I think some shop at Suntec has it rite?? I forgot the namee...
 

jadeite

New Member
not having gatecrashing! think it's silly... and anyway i don't see what's wrong with people saying "can't wait to get married is it?"

of course i can't wait to get married!! i'm very happy to finally be able to walk down the aisle with my FH.. haha!
 

dankell

New Member
I think its depending on how its done bah. I dun encourage the extreme. But I would like playing some guessing games (eg riddles or answering some how much you know the bride Q) before letting the groom enter. Lol.
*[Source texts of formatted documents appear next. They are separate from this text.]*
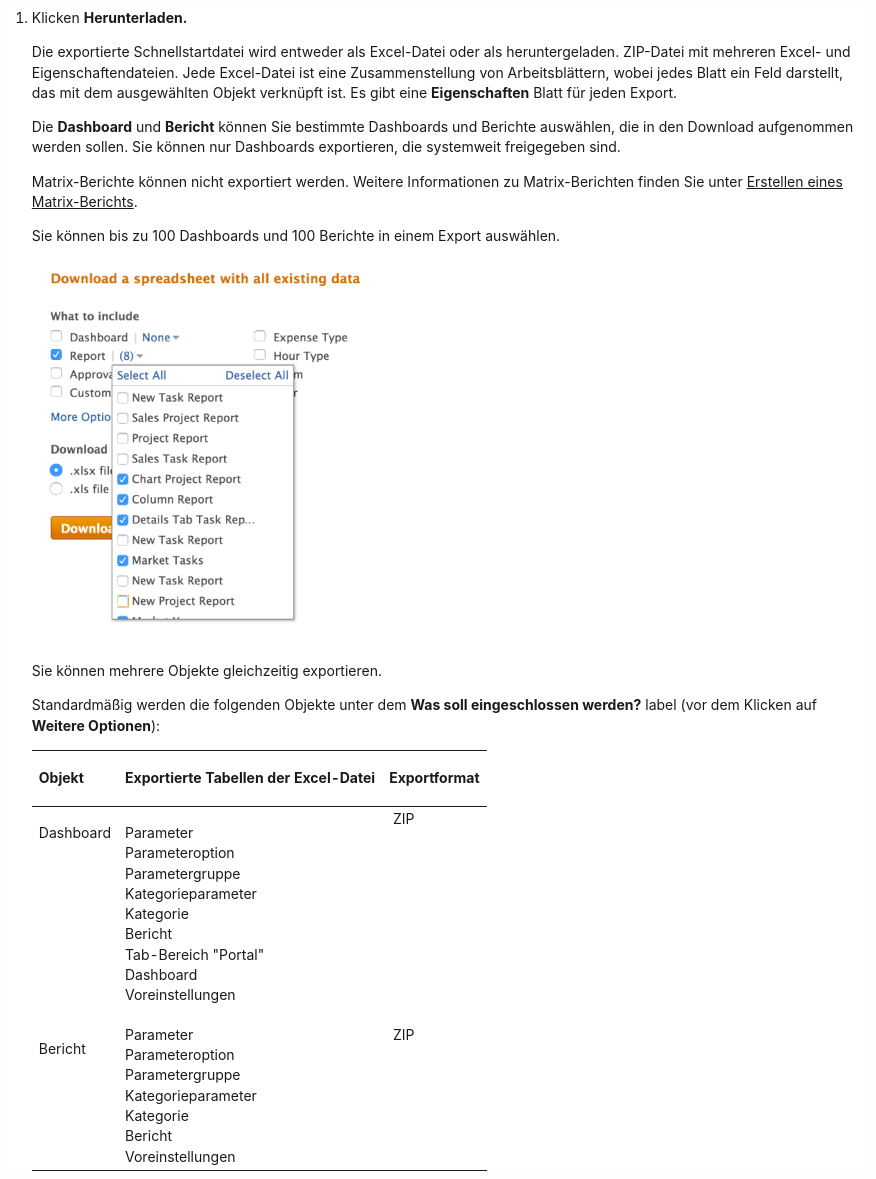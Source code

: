1. Klicken **Herunterladen.**

   Die exportierte Schnellstartdatei wird entweder als Excel-Datei oder als heruntergeladen. ZIP-Datei mit mehreren Excel- und Eigenschaftendateien. Jede Excel-Datei ist eine Zusammenstellung von Arbeitsblättern, wobei jedes Blatt ein Feld darstellt, das mit dem ausgewählten Objekt verknüpft ist. Es gibt eine **Eigenschaften** Blatt für jeden Export.

   Die **Dashboard** und **Bericht** können Sie bestimmte Dashboards und Berichte auswählen, die in den Download aufgenommen werden sollen. Sie können nur Dashboards exportieren, die systemweit freigegeben sind.

   Matrix-Berichte können nicht exportiert werden. Weitere Informationen zu Matrix-Berichten finden Sie unter [Erstellen eines Matrix-Berichts](../../../reports-and-dashboards/reports/creating-and-managing-reports/create-matrix-report.md).

   Sie können bis zu 100 Dashboards und 100 Berichte in einem Export auswählen.

   ![](assets/kickstart-export-350x381.png)

   Sie können mehrere Objekte gleichzeitig exportieren.

   Standardmäßig werden die folgenden Objekte unter dem **Was soll eingeschlossen werden?** label (vor dem Klicken auf **Weitere Optionen**):

   <table style="table-layout:auto"> 
    <col> 
    <col> 
    <col> 
    <thead> 
     <tr> 
      <th> <p><strong>Objekt</strong> </p> </th> 
      <th> <p><strong>Exportierte Tabellen der Excel-Datei</strong> </p> </th> 
      <th> <p> <strong>Exportformat</strong></p> </th> 
     </tr> 
    </thead> 
    <tbody> 
     <tr> 
      <td scope="col" valign="top"> <p>Dashboard</p> <p> </p> <p> </p> </td> 
      <td scope="col" valign="top"> <p>Parameter<br>Parameteroption<br>Parametergruppe<br>Kategorieparameter<br>Kategorie<br>Bericht<br>Tab-Bereich "Portal"<br>Dashboard<br>Voreinstellungen</p> </td> 
      <td scope="col" valign="top"> ZIP</td> 
     </tr> 
     <tr> 
      <td scope="col" valign="top"> <p>Bericht</p> <p> </p> <p> </p> </td> 
      <td scope="col" valign="top">Parameter<br>Parameteroption<br>Parametergruppe<br>Kategorieparameter<br>Kategorie<br>Bericht<br>Voreinstellungen</td> 
      <td scope="col" valign="top"> ZIP </td>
No stupid tekkan actions.
 

peaberry

New Member
I don't fancy the idea of gatecrashing too, always found it extremely silly and frankly it doesn't make for very flattering photos or videos... Glad to know I'm not the only one who feels the same way!

Am a bit bothered by some of the threads I've read about jie meis though... I read somewhere that the bride will be regarded as a loner if she turns up at the groom's residence without an entourage of bridesmaids. And as mentioned by some of the previous posters, some regard lack of gatecrashing as the brides' parents marrying her off too easily...

This is quite upsetting to read as I'm doing without bridesmaids, simply because my three best female friends are all butches and are they supposed to show up in suits? It's not that I mind their appearance, and neither do they, but I don't want my good friends working on my wedding when I want to play host to them! :/
 

hyqc

New Member
haha you're not alone... i don't like the idea of gatecrashing either! if i give the guys something really yucky to eat, what if they kena diarrhoea or something? on your AD, that's the last thing u want - a sick groom. I would rather have him be able to sleep in so that he'll be refreshed.
 

kidnomore

New Member
hahaa.. so glad to see this thread, coz i'm all for "NO GATECRASH!". :) i dun see any point in making the groom & xiong di drink or eat anything funny, or worse, make them wear undies and do frog jump.. -_-"

now, aren't our future husband lucky! heh heh
kao_blush.gif
 


edazz

New Member
Really enjoying this thread! i cringe at all the humilating games when i see them on those videos! Am thinking of more meaningful things..any ideas?